TASK DESCRIPTION:
Every line below that contains the word "DataFrame" must be copied.

[Dataset entries]
○ ○ ○ ○
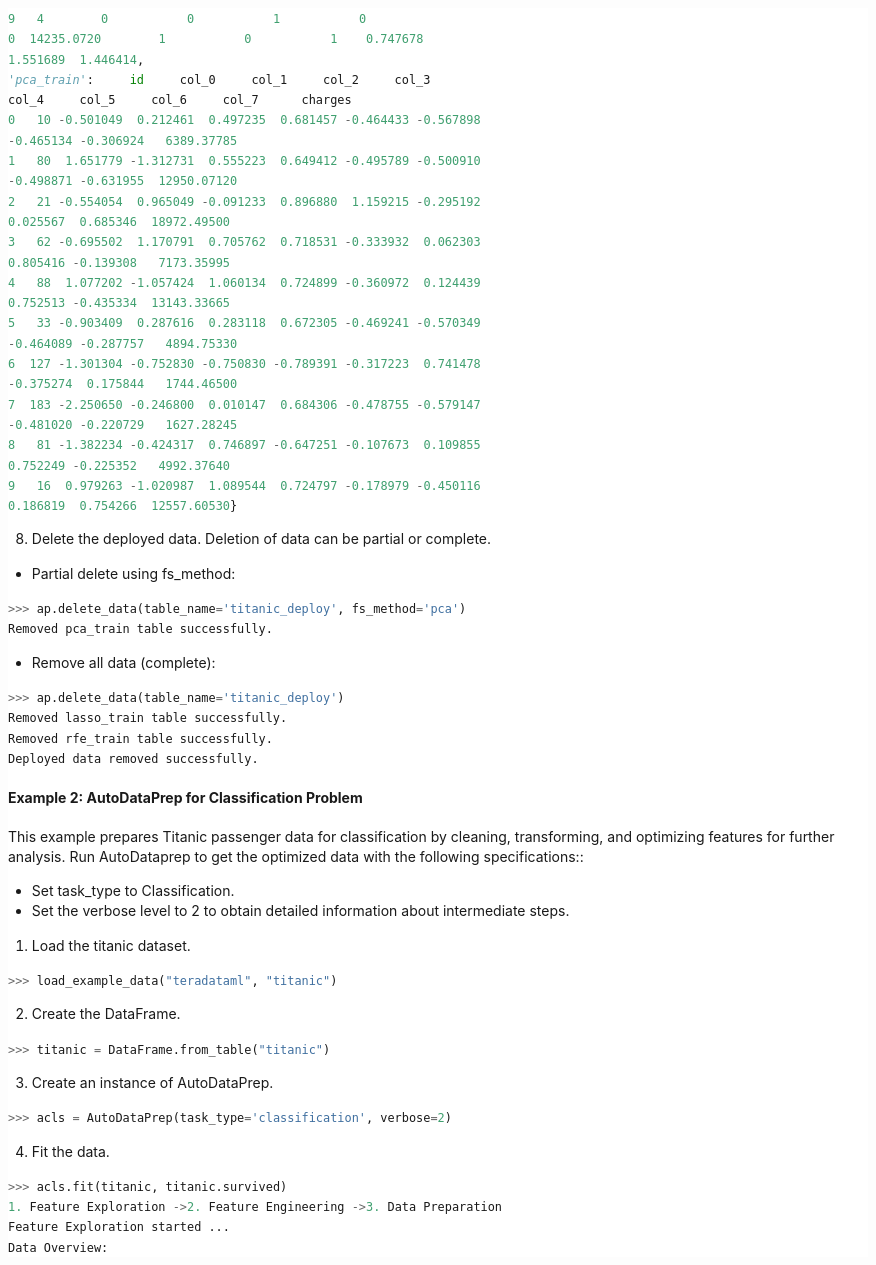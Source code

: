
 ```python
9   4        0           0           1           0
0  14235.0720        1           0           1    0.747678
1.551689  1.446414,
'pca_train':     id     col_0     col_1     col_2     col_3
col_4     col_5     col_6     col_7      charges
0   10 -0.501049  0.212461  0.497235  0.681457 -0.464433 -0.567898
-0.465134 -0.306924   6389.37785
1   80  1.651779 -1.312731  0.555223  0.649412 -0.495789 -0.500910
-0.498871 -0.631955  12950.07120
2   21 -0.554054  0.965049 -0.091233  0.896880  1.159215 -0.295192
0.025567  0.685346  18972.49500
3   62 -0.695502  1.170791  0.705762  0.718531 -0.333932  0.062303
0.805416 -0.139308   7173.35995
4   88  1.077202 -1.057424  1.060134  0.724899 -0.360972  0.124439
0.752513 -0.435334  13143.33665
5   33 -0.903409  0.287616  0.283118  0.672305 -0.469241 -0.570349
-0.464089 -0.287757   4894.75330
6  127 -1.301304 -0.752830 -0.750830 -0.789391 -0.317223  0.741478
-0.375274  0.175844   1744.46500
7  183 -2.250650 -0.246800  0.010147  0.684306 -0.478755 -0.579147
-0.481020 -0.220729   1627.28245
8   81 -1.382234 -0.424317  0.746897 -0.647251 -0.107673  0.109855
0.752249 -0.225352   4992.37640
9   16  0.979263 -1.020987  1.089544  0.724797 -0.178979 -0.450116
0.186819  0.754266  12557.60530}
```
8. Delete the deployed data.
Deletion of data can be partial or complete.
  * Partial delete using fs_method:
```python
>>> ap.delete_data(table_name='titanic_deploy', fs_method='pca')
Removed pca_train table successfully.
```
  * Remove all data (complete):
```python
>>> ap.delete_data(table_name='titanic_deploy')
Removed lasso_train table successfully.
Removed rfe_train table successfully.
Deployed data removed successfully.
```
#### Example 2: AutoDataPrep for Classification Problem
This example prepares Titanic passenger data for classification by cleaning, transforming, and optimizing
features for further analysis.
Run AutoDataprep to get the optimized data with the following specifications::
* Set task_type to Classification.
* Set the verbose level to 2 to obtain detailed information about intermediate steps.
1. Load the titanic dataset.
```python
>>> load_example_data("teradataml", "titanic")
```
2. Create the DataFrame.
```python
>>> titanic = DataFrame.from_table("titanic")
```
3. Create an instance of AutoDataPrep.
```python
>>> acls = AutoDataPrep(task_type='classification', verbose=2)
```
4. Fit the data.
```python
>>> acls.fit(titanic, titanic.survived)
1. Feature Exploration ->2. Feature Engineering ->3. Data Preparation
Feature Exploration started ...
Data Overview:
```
○ ○ ○ ○
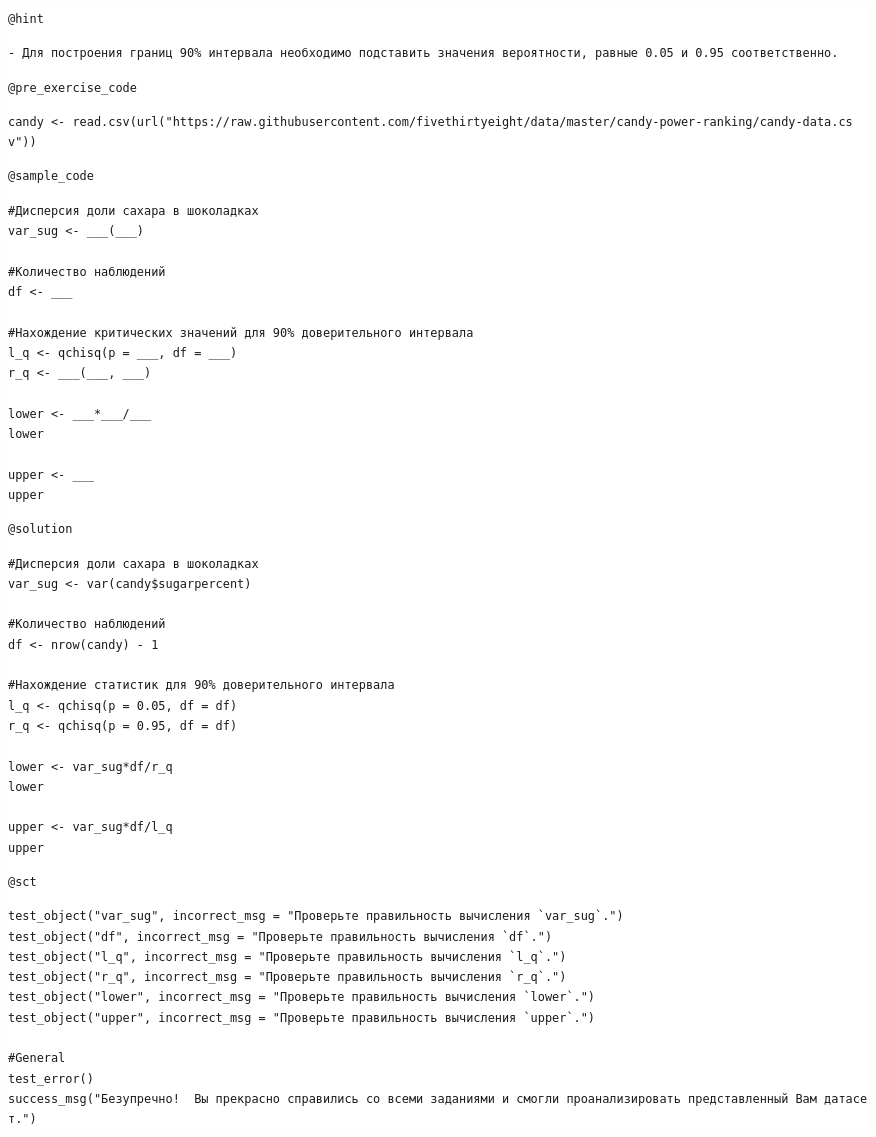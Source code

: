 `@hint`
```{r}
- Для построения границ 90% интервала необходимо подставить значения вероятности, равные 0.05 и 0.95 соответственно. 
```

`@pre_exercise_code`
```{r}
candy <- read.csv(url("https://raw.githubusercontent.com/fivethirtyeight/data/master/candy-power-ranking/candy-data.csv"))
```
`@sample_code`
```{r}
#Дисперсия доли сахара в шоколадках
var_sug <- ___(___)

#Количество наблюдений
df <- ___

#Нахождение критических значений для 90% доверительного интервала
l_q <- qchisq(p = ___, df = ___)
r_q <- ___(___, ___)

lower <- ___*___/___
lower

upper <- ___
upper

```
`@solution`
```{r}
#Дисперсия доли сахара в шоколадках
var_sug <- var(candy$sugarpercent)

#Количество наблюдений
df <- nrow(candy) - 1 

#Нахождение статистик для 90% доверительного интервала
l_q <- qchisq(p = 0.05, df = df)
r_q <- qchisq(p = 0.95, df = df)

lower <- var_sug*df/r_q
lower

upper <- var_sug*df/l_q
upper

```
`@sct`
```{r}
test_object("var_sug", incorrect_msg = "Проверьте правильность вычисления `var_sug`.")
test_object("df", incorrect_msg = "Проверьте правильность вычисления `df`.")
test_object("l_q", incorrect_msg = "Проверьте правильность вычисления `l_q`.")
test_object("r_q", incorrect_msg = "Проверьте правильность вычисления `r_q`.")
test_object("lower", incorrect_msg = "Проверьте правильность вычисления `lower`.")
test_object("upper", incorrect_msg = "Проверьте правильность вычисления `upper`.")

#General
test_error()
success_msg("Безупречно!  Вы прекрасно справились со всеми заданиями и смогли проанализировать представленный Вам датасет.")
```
○ ○ ○ ○
EXERCISE RESPONSE:
2. Create the DataFrame.
>>> titanic = DataFrame.from_table("titanic")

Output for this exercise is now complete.